One of his biggest life missions now “is to reach out to African-American men, who are on the down low, and to say that there’s a better life, to help them to embrace honesty,” the same transparency he has come to himself. As for himself, he says he has “reconciled” his sexuality with his spirituality. His target audience will be among those attending the black church, which traditionally has fostered homophobia rather than acceptance.

Meanwhile, another advocate, Tyranny “Tori” Smith, 30, will focus his outreach efforts differently — to those who inhabit what he calls the “vogue-fem” subculture: gay and transgender men and women who stylize their lives with makeup, hairdos, costumes and dancing. This is the “sweet” world of “ballroom” culture, and the “houses of families formed by choice, not birth that grow up within the world of urban, predominantly black “ballroom,” or fashion runway, competitions.

Raised in Oxon Hill, Md., Smith came out at age 14 and soon was a regular at the clubs like Tracks.

“I told my mother,” he says, that he was gay, “and once I told her, there was no one else to hide it from.” Now a resident of NE D.C., Smith is a member of the “House of Herrera,” named for famed Venezuelan-born American fashion designer Carolina Herrera. It’s his second “house.” He joined his first when 16 but five years ago switched to Herrera, which currently has about six members in D.C. and around 300 nationwide, five years ago. “In my house,” he says, “they’re my family.”

Smith discovered he was positive in June 2010, when he came down with summer pneumonia and was tested positive when given an HIV exam.

“I was surprised,” he says, “because I had been with someone for three years, and we had both tested negative at the beginning.” But with the benefit of hindsight, it was his partner (who later died, though not of AIDS) who infected him.

Now as an advocate for regular testing, Smith says that “my whole purpose is to reach people, like in the ‘ballroom’ culture, that the Health Department is not reaching — that’s my audience. Basically, we’re trying to put a face to HIV, our face, that’s our whole mission. And when I talk to people, my motto is this: ‘knowing is to live, not knowing is to die.’ So basically I tell them, ‘get tested.'”

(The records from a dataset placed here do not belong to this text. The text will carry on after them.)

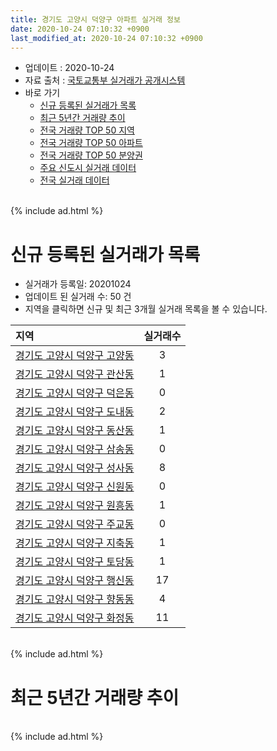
 ```yaml
---
title: 경기도 고양시 덕양구 아파트 실거래 정보
date: 2020-10-24 07:10:32 +0900
last_modified_at: 2020-10-24 07:10:32 +0900
---
```


* 업데이트 : 2020-10-24
* 자료 출처 : [국토교통부 실거래가 공개시스템](http://rt.molit.go.kr)
* 바로 가기
    * [신규 등록된 실거래가 목록](#신규-등록된-실거래가-목록)
    * [최근 5년간 거래량 추이](#최근-5년간-거래량-추이)
    * [전국 거래량 TOP 50 지역](https://inasie.github.io/apt-trade-info/최근-3개월-전국에서-가장-거래가-많이-발생한-지역)
    * [전국 거래량 TOP 50 아파트](https://inasie.github.io/apt-trade-info/최근-3개월-전국에서-가장-거래가-많이-발생한-아파트)
    * [전국 거래량 TOP 50 분양권](https://inasie.github.io/apt-trade-info/최근-3개월-전국에서-가장-거래가-많이-발생한-분양권)
    * [주요 신도시 실거래 데이터](https://inasie.github.io/apt-trade-info/주요-신도시)
    * [전국 실거래 데이터](https://inasie.github.io/apt-trade-info/전국)

<br>
{% include ad.html %}
<br>

# 신규 등록된 실거래가 목록
* 실거래가 등록일: 20201024
* 업데이트 된 실거래 수: 50 건
* 지역을 클릭하면 신규 및 최근 3개월 실거래 목록을 볼 수 있습니다.


|지역|실거래수|
|:---|:---:|
|[경기도 고양시 덕양구 고양동](https://inasie.github.io/apt-trade-info/경기도-고양시-덕양구-고양동)|3|
|[경기도 고양시 덕양구 관산동](https://inasie.github.io/apt-trade-info/경기도-고양시-덕양구-관산동)|1|
|[경기도 고양시 덕양구 덕은동](https://inasie.github.io/apt-trade-info/경기도-고양시-덕양구-덕은동)|0|
|[경기도 고양시 덕양구 도내동](https://inasie.github.io/apt-trade-info/경기도-고양시-덕양구-도내동)|2|
|[경기도 고양시 덕양구 동산동](https://inasie.github.io/apt-trade-info/경기도-고양시-덕양구-동산동)|1|
|[경기도 고양시 덕양구 삼송동](https://inasie.github.io/apt-trade-info/경기도-고양시-덕양구-삼송동)|0|
|[경기도 고양시 덕양구 성사동](https://inasie.github.io/apt-trade-info/경기도-고양시-덕양구-성사동)|8|
|[경기도 고양시 덕양구 신원동](https://inasie.github.io/apt-trade-info/경기도-고양시-덕양구-신원동)|0|
|[경기도 고양시 덕양구 원흥동](https://inasie.github.io/apt-trade-info/경기도-고양시-덕양구-원흥동)|1|
|[경기도 고양시 덕양구 주교동](https://inasie.github.io/apt-trade-info/경기도-고양시-덕양구-주교동)|0|
|[경기도 고양시 덕양구 지축동](https://inasie.github.io/apt-trade-info/경기도-고양시-덕양구-지축동)|1|
|[경기도 고양시 덕양구 토당동](https://inasie.github.io/apt-trade-info/경기도-고양시-덕양구-토당동)|1|
|[경기도 고양시 덕양구 행신동](https://inasie.github.io/apt-trade-info/경기도-고양시-덕양구-행신동)|17|
|[경기도 고양시 덕양구 향동동](https://inasie.github.io/apt-trade-info/경기도-고양시-덕양구-향동동)|4|
|[경기도 고양시 덕양구 화정동](https://inasie.github.io/apt-trade-info/경기도-고양시-덕양구-화정동)|11|


<br>
{% include ad.html %}
<br>

# 최근 5년간 거래량 추이


<div style="width:100%;">
    <canvas id="deal_progress" height="200"></canvas>
</div>

<script>
new Chart(document.getElementById("deal_progress"), {
    type: 'line',
    data: {
        labels: ['201510','201511','201512','201601','201602','201603','201604','201605','201606','201607','201608','201609','201610','201611','201612','201701','201702','201703','201704','201705','201706','201707','201708','201709','201710','201711','201712','201801','201802','201803','201804','201805','201806','201807','201808','201809','201810','201811','201812','201901','201902','201903','201904','201905','201906','201907','201908','201909','201910','201911','201912','202001','202002','202003','202004','202005','202006','202007','202008','202009','202010'],
        datasets: [{
            label: '매매',
            pointRadius: 1,
            data: [658, 411, 340, 416, 437, 626, 665, 734, 808, 812, 776, 741, 716, 358, 312, 264, 373, 540, 492, 727, 774, 651, 365, 335, 332, 392, 303, 576, 536, 720, 363, 422, 455, 454, 994, 1248, 625, 329, 227, 237, 175, 268, 315, 348, 253, 343, 347, 334, 449, 773, 730, 686, 874, 581, 480, 650, 1439, 923, 464, 395, 195],
            borderColor: "rgba(255, 201, 14, 1)",
            backgroundColor: "rgba(255, 201, 14, 0.5)",
            fill: false,
            lineTension: 0
        },{
            label: '전월세',
            pointRadius: 1,
            data: [579, 467, 621, 538, 528, 616, 567, 516, 569, 516, 558, 776, 759, 624, 508, 537, 603, 590, 508, 537, 660, 757, 577, 705, 480, 433, 587, 539, 457, 673, 539, 442, 493, 424, 564, 770, 732, 519, 441, 509, 467, 559, 509, 432, 514, 1220, 658, 982, 693, 526, 783, 635, 748, 666, 654, 750, 664, 929, 498, 830, 326],
            borderColor: "rgba(0, 141, 185, 1)",
            backgroundColor: "rgba(0, 141, 185, 0.5)",
            fill: false,
            lineTension: 0
        }
        ]
    },
    options: {
        responsive: true,
        title: {
            display: false
        },
        tooltips: {
            mode: 'index',
            intersect: false
        },
        hover: {
            mode: 'nearest',
            intersect: true
        },
        scales: {
            xAxes: [{
                display: true,
                scaleLabel: {
                    display: true,
                    labelString: '년/월'
                }
            }],
            yAxes: [{
                display: true,
                ticks: {
                    suggestedMin: 0,
                },
                scaleLabel: {
                    display: true,
                    labelString: '실거래 수'
                }
            }]
        }
    }
});

</script>


<br>
{% include ad.html %}
<br>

Two other Rustin Mobilization Project testing advocates are Paul Gordon, 40, born in Portsmouth, Va., and Rodney McCoy, Jr., 43, born in Brooklyn, N.Y. Both men now live in the D.C. area.

Gordon, who felt he was gay from age 5 on, was molested at age 14, raped at gunpoint and “with a knife at my neck” by someone he calls his father’s “best friend.” The assailant was eventually arrested and convicted and served eight years of a 20 year prison sentence. Gordon, who then began to have sex with boys his own age, came out when he was about 18. His HIV status was diagnosed positive in 1989, contracted from a partner, a decade older, with whom he moved to Atlanta at age 20 after graduating from Hampton University in coastal Virginia. Gordon never knew his partner, who eventually died after their three-eyar relationship, was positive

“I was just trusting,” he says.

When he learned he was infected, Gordon remembers that “I went to a place of denial. Regardless of what the doctor said, I didn’t believe it.”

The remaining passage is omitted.